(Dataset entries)
►

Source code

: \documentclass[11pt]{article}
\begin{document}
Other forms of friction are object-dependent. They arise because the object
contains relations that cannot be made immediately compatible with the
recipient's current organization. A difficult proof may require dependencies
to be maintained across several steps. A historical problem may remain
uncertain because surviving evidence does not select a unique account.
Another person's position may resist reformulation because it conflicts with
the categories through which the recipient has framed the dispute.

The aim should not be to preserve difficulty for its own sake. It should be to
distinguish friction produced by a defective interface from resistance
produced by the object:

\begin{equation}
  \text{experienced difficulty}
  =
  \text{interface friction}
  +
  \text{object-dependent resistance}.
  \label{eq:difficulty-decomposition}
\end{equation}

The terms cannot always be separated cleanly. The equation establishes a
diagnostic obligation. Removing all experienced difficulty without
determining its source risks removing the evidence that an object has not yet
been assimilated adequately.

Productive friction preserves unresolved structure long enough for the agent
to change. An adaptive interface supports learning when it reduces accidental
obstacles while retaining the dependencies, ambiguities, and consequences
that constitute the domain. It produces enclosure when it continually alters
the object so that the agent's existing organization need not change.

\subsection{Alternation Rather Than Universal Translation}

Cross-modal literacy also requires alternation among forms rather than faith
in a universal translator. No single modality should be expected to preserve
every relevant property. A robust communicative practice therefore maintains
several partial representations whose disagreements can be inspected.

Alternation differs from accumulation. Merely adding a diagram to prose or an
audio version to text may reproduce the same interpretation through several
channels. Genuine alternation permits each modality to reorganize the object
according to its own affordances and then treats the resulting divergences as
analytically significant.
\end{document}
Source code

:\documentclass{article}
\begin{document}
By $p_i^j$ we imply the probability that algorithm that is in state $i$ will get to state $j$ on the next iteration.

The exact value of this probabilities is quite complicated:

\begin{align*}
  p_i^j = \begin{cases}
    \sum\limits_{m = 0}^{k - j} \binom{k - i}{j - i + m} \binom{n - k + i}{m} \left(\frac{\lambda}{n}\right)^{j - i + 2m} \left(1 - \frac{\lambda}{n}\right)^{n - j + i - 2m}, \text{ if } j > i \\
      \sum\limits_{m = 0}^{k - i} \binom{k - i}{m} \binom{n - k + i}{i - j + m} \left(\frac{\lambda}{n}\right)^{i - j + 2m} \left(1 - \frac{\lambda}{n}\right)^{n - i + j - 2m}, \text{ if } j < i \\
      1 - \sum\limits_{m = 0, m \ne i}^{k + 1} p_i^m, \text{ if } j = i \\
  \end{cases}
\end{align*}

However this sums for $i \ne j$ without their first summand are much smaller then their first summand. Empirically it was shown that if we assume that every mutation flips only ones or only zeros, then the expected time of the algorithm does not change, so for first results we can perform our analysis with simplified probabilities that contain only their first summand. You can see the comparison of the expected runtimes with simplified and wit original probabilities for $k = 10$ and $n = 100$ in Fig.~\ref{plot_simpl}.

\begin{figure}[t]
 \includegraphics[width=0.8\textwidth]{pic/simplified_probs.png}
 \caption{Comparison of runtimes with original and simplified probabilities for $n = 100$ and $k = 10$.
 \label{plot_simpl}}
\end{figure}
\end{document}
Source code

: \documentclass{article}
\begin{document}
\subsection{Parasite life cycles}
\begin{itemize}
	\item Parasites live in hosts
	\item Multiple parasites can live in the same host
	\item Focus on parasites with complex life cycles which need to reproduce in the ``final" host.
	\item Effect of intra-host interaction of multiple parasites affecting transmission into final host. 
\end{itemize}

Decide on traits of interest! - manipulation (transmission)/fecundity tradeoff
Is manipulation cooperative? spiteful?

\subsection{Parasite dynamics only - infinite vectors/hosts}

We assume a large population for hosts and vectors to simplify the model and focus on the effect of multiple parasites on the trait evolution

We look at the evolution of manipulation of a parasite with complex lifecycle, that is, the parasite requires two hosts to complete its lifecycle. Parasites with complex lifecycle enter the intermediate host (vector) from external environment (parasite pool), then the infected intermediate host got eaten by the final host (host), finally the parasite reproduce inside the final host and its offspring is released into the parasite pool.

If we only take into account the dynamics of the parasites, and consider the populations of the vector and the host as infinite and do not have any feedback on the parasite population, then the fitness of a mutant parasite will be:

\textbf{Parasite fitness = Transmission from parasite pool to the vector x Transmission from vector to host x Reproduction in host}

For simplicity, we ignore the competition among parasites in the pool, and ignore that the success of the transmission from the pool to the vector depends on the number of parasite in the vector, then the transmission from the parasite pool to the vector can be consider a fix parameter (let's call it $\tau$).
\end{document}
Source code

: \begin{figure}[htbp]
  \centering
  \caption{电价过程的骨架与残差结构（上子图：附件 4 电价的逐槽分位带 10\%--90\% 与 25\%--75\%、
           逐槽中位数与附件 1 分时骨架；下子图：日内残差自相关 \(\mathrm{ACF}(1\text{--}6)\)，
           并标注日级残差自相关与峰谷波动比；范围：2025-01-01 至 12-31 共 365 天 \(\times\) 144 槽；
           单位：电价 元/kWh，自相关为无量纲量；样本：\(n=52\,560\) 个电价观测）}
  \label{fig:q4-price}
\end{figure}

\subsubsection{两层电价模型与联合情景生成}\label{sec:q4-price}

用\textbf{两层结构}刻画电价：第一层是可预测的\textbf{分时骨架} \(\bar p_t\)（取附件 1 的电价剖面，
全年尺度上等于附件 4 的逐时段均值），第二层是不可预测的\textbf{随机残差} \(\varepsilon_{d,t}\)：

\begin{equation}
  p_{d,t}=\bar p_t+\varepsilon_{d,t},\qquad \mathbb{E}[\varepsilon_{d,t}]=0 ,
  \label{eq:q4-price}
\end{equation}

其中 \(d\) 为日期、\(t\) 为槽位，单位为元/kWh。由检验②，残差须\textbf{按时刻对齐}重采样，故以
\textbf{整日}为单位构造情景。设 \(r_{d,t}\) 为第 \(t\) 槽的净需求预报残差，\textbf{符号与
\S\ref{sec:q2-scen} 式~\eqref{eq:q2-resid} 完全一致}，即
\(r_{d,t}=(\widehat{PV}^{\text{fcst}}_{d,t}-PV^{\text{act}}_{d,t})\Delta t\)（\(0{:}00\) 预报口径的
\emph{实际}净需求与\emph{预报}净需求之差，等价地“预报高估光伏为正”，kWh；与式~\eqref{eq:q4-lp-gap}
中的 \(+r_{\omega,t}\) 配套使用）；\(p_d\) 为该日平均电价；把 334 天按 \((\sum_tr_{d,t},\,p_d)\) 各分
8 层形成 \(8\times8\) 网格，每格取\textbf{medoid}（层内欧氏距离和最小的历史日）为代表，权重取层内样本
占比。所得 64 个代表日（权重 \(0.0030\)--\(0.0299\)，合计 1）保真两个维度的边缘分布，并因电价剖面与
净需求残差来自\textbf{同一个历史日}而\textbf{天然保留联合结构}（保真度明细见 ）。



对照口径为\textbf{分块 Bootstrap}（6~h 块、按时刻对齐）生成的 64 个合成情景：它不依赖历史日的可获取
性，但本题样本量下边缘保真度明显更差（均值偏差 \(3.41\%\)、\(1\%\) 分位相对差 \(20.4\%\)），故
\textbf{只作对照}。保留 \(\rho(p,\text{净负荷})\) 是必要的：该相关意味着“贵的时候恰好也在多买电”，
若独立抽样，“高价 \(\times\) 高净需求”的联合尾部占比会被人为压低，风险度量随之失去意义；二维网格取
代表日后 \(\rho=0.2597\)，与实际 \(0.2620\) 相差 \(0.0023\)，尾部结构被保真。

◄

■ **Exercise objective**: Please go through the data above and copy each line that has the word "friction".

■ **Solved exercise**:
Other forms of friction are object-dependent. They arise because the object
distinguish friction produced by a defective interface from resistance
  \text{interface friction}
Productive friction preserves unresolved structure long enough for the agent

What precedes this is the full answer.